*** Data section ***

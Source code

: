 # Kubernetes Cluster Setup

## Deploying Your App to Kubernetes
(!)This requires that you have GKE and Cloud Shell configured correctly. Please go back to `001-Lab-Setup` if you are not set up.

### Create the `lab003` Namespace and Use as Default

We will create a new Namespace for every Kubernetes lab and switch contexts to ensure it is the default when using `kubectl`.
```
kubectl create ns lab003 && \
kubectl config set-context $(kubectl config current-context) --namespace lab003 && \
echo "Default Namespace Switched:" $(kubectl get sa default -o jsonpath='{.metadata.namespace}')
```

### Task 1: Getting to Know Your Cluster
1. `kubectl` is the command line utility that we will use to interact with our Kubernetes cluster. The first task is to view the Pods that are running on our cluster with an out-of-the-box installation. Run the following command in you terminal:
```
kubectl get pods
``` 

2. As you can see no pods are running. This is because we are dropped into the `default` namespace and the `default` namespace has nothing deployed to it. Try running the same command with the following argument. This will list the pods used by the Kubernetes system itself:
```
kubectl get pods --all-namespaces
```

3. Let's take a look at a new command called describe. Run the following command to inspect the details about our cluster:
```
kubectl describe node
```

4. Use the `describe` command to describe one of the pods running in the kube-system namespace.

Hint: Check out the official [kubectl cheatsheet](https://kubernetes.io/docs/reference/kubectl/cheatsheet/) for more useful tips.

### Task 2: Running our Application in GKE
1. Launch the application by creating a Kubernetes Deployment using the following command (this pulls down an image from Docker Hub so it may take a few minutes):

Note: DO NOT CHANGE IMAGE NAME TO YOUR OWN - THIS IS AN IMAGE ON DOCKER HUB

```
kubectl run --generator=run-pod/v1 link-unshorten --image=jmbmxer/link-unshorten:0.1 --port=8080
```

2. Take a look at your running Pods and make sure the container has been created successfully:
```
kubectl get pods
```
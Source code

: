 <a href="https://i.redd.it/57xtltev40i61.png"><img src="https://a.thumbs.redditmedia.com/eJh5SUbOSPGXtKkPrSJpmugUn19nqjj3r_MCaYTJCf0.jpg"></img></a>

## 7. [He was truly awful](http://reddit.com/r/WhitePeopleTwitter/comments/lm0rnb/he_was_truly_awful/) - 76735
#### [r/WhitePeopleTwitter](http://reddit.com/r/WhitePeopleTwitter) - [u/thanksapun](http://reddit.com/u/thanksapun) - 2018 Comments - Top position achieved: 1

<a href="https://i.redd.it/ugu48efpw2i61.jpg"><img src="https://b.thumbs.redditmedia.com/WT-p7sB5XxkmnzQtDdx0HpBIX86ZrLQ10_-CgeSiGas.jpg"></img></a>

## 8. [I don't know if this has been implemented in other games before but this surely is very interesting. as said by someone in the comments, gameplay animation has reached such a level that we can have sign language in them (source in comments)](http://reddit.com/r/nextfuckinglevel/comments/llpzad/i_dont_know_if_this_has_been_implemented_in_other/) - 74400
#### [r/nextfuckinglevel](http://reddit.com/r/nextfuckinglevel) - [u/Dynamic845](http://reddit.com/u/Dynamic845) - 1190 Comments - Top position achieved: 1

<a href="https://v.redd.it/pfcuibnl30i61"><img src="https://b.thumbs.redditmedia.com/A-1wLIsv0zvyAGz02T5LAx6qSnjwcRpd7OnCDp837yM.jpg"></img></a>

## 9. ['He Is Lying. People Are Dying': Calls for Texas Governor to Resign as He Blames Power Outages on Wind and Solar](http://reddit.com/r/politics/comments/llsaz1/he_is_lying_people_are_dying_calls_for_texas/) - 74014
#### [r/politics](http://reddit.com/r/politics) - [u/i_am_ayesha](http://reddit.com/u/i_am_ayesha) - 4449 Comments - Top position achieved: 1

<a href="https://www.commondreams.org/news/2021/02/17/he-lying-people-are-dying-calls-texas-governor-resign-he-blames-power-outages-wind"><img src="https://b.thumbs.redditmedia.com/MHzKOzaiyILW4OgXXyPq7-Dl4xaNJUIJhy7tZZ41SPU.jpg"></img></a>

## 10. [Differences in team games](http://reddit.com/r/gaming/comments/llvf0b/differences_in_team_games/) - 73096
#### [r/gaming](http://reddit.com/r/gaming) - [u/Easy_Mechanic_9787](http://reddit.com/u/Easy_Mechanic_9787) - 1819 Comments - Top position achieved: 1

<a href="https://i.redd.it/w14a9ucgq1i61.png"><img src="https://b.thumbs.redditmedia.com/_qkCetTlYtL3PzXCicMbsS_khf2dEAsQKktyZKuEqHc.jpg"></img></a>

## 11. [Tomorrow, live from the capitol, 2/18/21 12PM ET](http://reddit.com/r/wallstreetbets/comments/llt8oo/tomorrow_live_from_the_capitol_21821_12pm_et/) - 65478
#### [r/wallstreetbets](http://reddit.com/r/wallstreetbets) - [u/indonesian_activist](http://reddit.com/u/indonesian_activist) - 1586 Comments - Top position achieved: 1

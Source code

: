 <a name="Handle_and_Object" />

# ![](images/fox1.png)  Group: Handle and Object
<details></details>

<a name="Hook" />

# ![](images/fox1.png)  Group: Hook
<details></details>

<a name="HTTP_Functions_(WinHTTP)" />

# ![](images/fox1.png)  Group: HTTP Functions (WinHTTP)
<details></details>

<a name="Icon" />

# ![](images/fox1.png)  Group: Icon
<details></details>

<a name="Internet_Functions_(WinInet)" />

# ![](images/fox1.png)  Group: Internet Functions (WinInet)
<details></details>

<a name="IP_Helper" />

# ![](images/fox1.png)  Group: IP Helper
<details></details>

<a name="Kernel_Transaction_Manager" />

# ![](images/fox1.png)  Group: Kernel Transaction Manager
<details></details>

*** End of Data section ***

■ Assigned task: The entries above must be returned exactly.

■ Task result:
Source code

: # Kubernetes Cluster Setup

## Deploying Your App to Kubernetes
(!)This requires that you have GKE and Cloud Shell configured correctly. Please go back to `001-Lab-Setup` if you are not set up.

### Create the `lab003` Namespace and Use as Default

We will create a new Namespace for every Kubernetes lab and switch contexts to ensure it is the default when using `kubectl`.
```
kubectl create ns lab003 && \
kubectl config set-context $(kubectl config current-context) --namespace lab003 && \
echo "Default Namespace Switched:" $(kubectl get sa default -o jsonpath='{.metadata.namespace}')
```

### Task 1: Getting to Know Your Cluster
1. `kubectl` is the command line utility that we will use to interact with our Kubernetes cluster. The first task is to view the Pods that are running on our cluster with an out-of-the-box installation. Run the following command in you terminal:
```
kubectl get pods
``` 

2. As you can see no pods are running. This is because we are dropped into the `default` namespace and the `default` namespace has nothing deployed to it. Try running the same command with the following argument. This will list the pods used by the Kubernetes system itself:
```
kubectl get pods --all-namespaces
```

3. Let's take a look at a new command called describe. Run the following command to inspect the details about our cluster:
```
kubectl describe node
```

4. Use the `describe` command to describe one of the pods running in the kube-system namespace.

Hint: Check out the official [kubectl cheatsheet](https://kubernetes.io/docs/reference/kubectl/cheatsheet/) for more useful tips.

### Task 2: Running our Application in GKE
1. Launch the application by creating a Kubernetes Deployment using the following command (this pulls down an image from Docker Hub so it may take a few minutes):

Note: DO NOT CHANGE IMAGE NAME TO YOUR OWN - THIS IS AN IMAGE ON DOCKER HUB

```
kubectl run --generator=run-pod/v1 link-unshorten --image=jmbmxer/link-unshorten:0.1 --port=8080
```

2. Take a look at your running Pods and make sure the container has been created successfully:
```
kubectl get pods
```
Source code

: <a href="https://i.redd.it/57xtltev40i61.png"><img src="https://a.thumbs.redditmedia.com/eJh5SUbOSPGXtKkPrSJpmugUn19nqjj3r_MCaYTJCf0.jpg"></img></a>

## 7. [He was truly awful](http://reddit.com/r/WhitePeopleTwitter/comments/lm0rnb/he_was_truly_awful/) - 76735
#### [r/WhitePeopleTwitter](http://reddit.com/r/WhitePeopleTwitter) - [u/thanksapun](http://reddit.com/u/thanksapun) - 2018 Comments - Top position achieved: 1

<a href="https://i.redd.it/ugu48efpw2i61.jpg"><img src="https://b.thumbs.redditmedia.com/WT-p7sB5XxkmnzQtDdx0HpBIX86ZrLQ10_-CgeSiGas.jpg"></img></a>

## 8. [I don't know if this has been implemented in other games before but this surely is very interesting. as said by someone in the comments, gameplay animation has reached such a level that we can have sign language in them (source in comments)](http://reddit.com/r/nextfuckinglevel/comments/llpzad/i_dont_know_if_this_has_been_implemented_in_other/) - 74400
#### [r/nextfuckinglevel](http://reddit.com/r/nextfuckinglevel) - [u/Dynamic845](http://reddit.com/u/Dynamic845) - 1190 Comments - Top position achieved: 1

<a href="https://v.redd.it/pfcuibnl30i61"><img src="https://b.thumbs.redditmedia.com/A-1wLIsv0zvyAGz02T5LAx6qSnjwcRpd7OnCDp837yM.jpg"></img></a>

## 9. ['He Is Lying. People Are Dying': Calls for Texas Governor to Resign as He Blames Power Outages on Wind and Solar](http://reddit.com/r/politics/comments/llsaz1/he_is_lying_people_are_dying_calls_for_texas/) - 74014
#### [r/politics](http://reddit.com/r/politics) - [u/i_am_ayesha](http://reddit.com/u/i_am_ayesha) - 4449 Comments - Top position achieved: 1

<a href="https://www.commondreams.org/news/2021/02/17/he-lying-people-are-dying-calls-texas-governor-resign-he-blames-power-outages-wind"><img src="https://b.thumbs.redditmedia.com/MHzKOzaiyILW4OgXXyPq7-Dl4xaNJUIJhy7tZZ41SPU.jpg"></img></a>

## 10. [Differences in team games](http://reddit.com/r/gaming/comments/llvf0b/differences_in_team_games/) - 73096
#### [r/gaming](http://reddit.com/r/gaming) - [u/Easy_Mechanic_9787](http://reddit.com/u/Easy_Mechanic_9787) - 1819 Comments - Top position achieved: 1

<a href="https://i.redd.it/w14a9ucgq1i61.png"><img src="https://b.thumbs.redditmedia.com/_qkCetTlYtL3PzXCicMbsS_khf2dEAsQKktyZKuEqHc.jpg"></img></a>

## 11. [Tomorrow, live from the capitol, 2/18/21 12PM ET](http://reddit.com/r/wallstreetbets/comments/llt8oo/tomorrow_live_from_the_capitol_21821_12pm_et/) - 65478
#### [r/wallstreetbets](http://reddit.com/r/wallstreetbets) - [u/indonesian_activist](http://reddit.com/u/indonesian_activist) - 1586 Comments - Top position achieved: 1

Source code

: <a name="Handle_and_Object" />

# ![](images/fox1.png)  Group: Handle and Object
<details></details>

<a name="Hook" />

# ![](images/fox1.png)  Group: Hook
<details></details>

<a name="HTTP_Functions_(WinHTTP)" />

# ![](images/fox1.png)  Group: HTTP Functions (WinHTTP)
<details></details>

<a name="Icon" />

# ![](images/fox1.png)  Group: Icon
<details></details>

<a name="Internet_Functions_(WinInet)" />

# ![](images/fox1.png)  Group: Internet Functions (WinInet)
<details></details>

<a name="IP_Helper" />

# ![](images/fox1.png)  Group: IP Helper
<details></details>

<a name="Kernel_Transaction_Manager" />

# ![](images/fox1.png)  Group: Kernel Transaction Manager
<details></details>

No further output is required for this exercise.